Hanabi menghabiskan satu harian penuh dengan membaca buku fantasi, mendengarkan musik, menonton film, dan mengurung diri di kamar. Itulah kebiasannya di hari weekend, apalagi orang tuanya tak ada di rumah, Hanabi makin leluasa lantaran tak ada yang menegur. Oh tidak, bukan berarti Hanabi bebas teguran. Ia tetap mendapat teguran dari sang kakak, tapi tak setegas kedua orang tuanya.

Nata sudah berusaha keras untuk menarik adik perempuannya itu dari zona nyaman. Seperti mengajaknya nonton bioskop, jalan-jalan ke keluar, atau lari pagi. Rupanya semua itu tak membuat Hanabi tertarik. Padahal Nata memiliki jadwal kosong hari ini, tapi Hanabi malah menyia-nyiakannya. Hingga petang tiba, Hanabi baru keluar dari kamar dengan rambut dicepol, acak-acakan dan Nata tebak adiknya itu belum menyentuh air.

Hanabi melewati ruang tengah yang terdapat sofa empuk menghadap televisi. Di sana terdapat Nata dan Agi dengan kegiatannya masing-masing. Nata menonton televisi, sedangkan Agi tampaknya tengah membungkuk dengan wajah menghadap laptop, benda canggih itu berada di atas meja yang jauh lebih rendah dari posisi tubuhnya.

Dengan sengaja Hanabi menyenggol pantat Agi sampai nyaris tersungkur.
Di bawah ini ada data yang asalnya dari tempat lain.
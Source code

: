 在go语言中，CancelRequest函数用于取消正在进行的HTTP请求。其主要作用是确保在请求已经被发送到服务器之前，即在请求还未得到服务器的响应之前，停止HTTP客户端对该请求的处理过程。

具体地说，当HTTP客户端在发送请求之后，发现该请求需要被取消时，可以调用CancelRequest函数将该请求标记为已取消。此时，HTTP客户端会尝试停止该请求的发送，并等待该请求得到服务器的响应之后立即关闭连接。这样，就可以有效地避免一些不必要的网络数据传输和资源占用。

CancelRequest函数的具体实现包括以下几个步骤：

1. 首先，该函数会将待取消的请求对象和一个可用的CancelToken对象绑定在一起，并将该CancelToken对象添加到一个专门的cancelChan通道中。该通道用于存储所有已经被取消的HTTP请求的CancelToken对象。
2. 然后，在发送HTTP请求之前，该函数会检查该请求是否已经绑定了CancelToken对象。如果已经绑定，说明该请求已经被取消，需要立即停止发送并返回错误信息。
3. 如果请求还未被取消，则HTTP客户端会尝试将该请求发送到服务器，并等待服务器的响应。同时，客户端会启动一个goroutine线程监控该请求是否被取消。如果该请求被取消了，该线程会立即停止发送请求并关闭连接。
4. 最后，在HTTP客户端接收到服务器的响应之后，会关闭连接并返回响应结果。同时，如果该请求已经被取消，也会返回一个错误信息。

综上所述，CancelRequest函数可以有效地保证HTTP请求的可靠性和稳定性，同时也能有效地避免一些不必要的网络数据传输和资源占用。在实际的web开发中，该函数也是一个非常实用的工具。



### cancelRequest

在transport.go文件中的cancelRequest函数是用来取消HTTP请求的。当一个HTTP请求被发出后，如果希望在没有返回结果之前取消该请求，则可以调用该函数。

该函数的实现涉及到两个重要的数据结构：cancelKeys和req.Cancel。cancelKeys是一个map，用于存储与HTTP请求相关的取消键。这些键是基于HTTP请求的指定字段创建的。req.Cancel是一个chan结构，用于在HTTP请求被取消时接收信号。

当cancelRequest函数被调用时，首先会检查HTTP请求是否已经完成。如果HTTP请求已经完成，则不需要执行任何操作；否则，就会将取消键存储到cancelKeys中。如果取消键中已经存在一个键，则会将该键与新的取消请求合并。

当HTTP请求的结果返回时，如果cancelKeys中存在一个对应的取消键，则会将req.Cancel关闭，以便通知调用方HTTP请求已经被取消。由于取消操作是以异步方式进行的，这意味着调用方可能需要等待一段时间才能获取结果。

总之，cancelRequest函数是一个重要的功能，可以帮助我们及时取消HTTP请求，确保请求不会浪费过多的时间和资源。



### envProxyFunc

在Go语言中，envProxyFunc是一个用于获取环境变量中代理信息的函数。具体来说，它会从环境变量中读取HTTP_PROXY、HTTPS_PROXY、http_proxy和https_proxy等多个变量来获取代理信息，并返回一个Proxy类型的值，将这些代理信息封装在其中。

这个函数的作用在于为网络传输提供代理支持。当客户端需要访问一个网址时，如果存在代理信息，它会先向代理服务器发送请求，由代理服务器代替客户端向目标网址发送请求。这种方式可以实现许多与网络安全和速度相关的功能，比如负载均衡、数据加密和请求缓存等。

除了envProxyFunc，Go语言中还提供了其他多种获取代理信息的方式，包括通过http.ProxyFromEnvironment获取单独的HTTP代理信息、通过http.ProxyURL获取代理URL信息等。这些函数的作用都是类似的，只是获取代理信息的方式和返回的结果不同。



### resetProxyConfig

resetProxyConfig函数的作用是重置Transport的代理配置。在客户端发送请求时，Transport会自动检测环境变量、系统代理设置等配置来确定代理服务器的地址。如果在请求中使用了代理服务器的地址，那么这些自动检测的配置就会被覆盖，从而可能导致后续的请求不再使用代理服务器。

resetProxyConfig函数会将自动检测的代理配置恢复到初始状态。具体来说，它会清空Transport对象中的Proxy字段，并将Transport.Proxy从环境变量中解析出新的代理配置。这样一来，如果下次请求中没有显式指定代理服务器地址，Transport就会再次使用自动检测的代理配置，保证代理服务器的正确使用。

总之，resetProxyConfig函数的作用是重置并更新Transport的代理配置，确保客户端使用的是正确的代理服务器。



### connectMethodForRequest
Keusilan si anak tengah itu jelas mengundang desisan kesal anak bungsu. Sedangkan sang pelaku, berjalan riang ke arah dapur tanpa tampang bersalah.

"Kak Nibi!" geram Agi.

Posisi Agi saat ini begitu tanggung. Sebab, tugasnya harus segera selesai, sedangkan di sisi lain Agi ingin mengejar Hanabi, dan membalas perbuatannya. Selain itu, Agi pun harus bergegas menunaikan hajatnya yang sudah berada di ujung, makanya posisi tubuhnya tak kondusif.

Sementara itu, Nata menyaksikan tingkah kedua adiknya dengan kekehan ringan. Di pahanya ada seekor kucing putih yang menemaninya selama satu tahun ini, sebagai hadiah dari sang ayah karena selalu menjaga adik-adik dengan baik. Pria paruh baya yang berperan menjadi ayahnya tidak tahu saja bagaimana sulitnya merawat dua adik yang berkepribadian unik itu. Tak sebanding jika hanya dihadiahi oleh seekor kucing yang akan menambah bebannya.
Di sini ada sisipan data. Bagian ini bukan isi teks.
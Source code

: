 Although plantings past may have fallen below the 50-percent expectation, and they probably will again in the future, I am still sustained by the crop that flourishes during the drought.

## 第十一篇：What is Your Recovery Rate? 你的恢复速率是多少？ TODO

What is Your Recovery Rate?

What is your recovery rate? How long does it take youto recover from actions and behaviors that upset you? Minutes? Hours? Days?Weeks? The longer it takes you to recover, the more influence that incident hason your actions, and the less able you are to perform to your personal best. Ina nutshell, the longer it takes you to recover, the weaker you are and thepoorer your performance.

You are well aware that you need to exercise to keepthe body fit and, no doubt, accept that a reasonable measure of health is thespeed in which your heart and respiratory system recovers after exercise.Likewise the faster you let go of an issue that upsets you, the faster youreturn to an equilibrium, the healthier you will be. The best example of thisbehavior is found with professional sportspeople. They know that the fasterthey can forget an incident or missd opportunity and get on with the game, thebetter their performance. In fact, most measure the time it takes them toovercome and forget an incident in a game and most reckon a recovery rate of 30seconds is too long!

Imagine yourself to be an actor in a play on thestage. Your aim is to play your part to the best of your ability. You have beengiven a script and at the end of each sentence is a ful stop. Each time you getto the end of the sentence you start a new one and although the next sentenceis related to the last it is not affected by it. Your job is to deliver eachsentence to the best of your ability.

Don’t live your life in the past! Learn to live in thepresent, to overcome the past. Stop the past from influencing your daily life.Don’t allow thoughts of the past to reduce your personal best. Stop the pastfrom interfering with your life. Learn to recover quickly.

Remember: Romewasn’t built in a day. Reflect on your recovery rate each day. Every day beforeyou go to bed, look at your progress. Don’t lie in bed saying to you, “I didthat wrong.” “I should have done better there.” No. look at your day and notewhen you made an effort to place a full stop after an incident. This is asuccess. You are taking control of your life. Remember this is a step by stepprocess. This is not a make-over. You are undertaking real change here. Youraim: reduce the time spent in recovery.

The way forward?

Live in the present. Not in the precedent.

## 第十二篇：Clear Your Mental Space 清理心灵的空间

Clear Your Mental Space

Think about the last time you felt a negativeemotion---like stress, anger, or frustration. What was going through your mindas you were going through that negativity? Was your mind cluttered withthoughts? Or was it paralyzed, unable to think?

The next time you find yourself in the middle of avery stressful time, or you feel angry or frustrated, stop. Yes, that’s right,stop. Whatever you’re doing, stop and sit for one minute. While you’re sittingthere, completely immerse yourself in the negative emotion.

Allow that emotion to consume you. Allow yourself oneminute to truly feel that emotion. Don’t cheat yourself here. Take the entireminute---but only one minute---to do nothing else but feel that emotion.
Hanabi keluar dari arah dapur dengan satu gelas berisi air putih di tangannya. Kemudian, Hanabi duduk di samping Nata. Bersamaan dengan itu Agi ngibrit ke kamar mandi untuk tujuannya yang sempat tertunda.

"Gak bosen seharian di dalem kamar, Nib?"
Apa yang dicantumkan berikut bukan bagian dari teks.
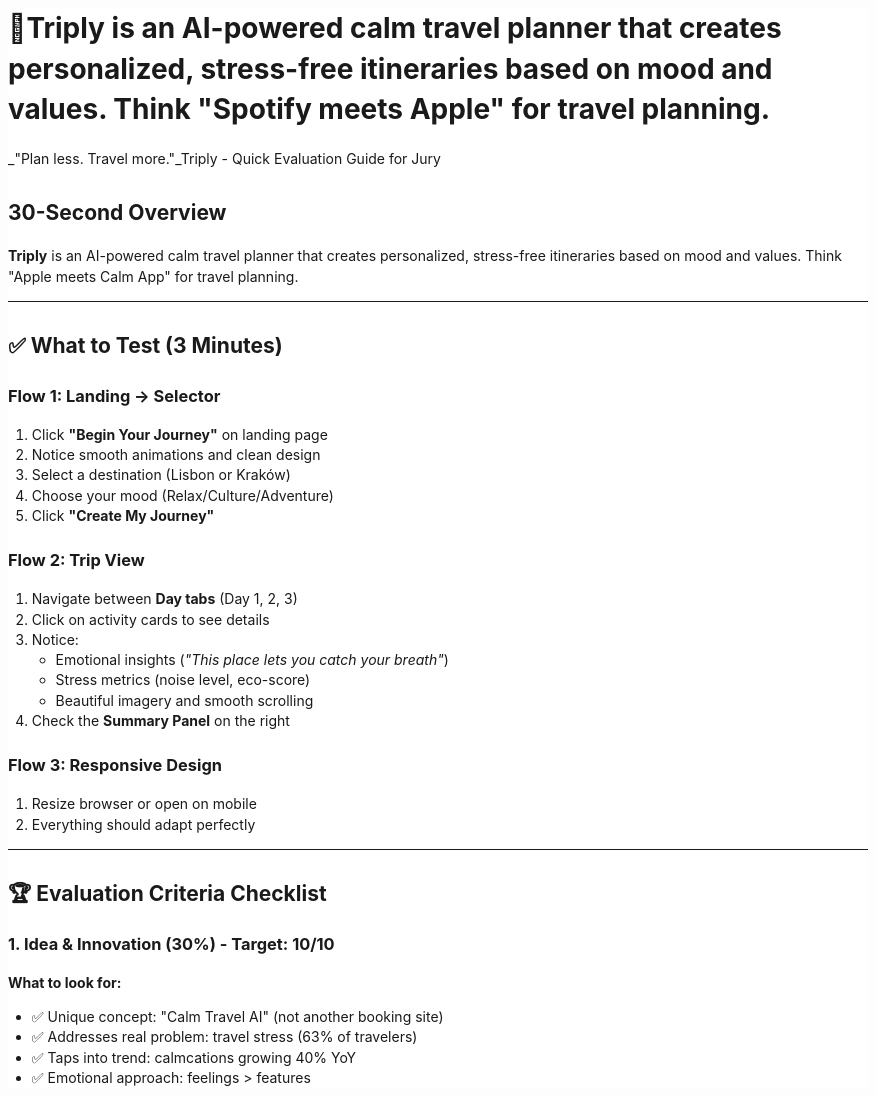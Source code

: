 # 🎯**Triply** is an AI-powered calm travel planner that creates personalized, stress-free itineraries based on mood and values. Think "Spotify meets Apple" for travel planning.

\_"Plan less. Travel more."\_Triply - Quick Evaluation Guide for Jury

## 30-Second Overview

**Triply** is an AI-powered calm travel planner that creates personalized, stress-free itineraries based on mood and values. Think "Apple meets Calm App" for travel planning.

---

## ✅ What to Test (3 Minutes)

### Flow 1: Landing → Selector

1. Click **"Begin Your Journey"** on landing page
2. Notice smooth animations and clean design
3. Select a destination (Lisbon or Kraków)
4. Choose your mood (Relax/Culture/Adventure)
5. Click **"Create My Journey"**

### Flow 2: Trip View

1. Navigate between **Day tabs** (Day 1, 2, 3)
2. Click on activity cards to see details
3. Notice:
   - Emotional insights (_"This place lets you catch your breath"_)
   - Stress metrics (noise level, eco-score)
   - Beautiful imagery and smooth scrolling
4. Check the **Summary Panel** on the right

### Flow 3: Responsive Design

1. Resize browser or open on mobile
2. Everything should adapt perfectly

---

## 🏆 Evaluation Criteria Checklist

### 1. Idea & Innovation (30%) - Target: 10/10

**What to look for:**

- ✅ Unique concept: "Calm Travel AI" (not another booking site)
- ✅ Addresses real problem: travel stress (63% of travelers)
- ✅ Taps into trend: calmcations growing 40% YoY
- ✅ Emotional approach: feelings > features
Hanabi mengangkat bahunya untuk menanggapi pertanyaan Nata. "Kalo nyaman, kenapa harus bosen?"

Nata menghela napas berat. "Mama tadi telpon," kilahnya.

"Terus?"

"Nanyain kabar kamu."

"Bang Nata jawab apa?"

"Aku jawab kalo kamu makin aneh."

Hanabi menoleh dengan bengis. "Ih! Kok gitu?"

"Aku juga bilang kalo kamu gak mau berkegiatan lain selain diem di kamar seharian buat baca buku fiksi, bukan belajar."

"Ih! Bang Nata!"

"Terus Mama bilang, tungguin Mama pulang, nanti buku-bukunya bakalan Mama bakar," lanjut Nata mengikuti perkataan sang ibu di telepon tadi.

"Bang Nata?!" protes Hanabi, tak terima lantaran abangnya itu terkesan mengompori orangtuanya.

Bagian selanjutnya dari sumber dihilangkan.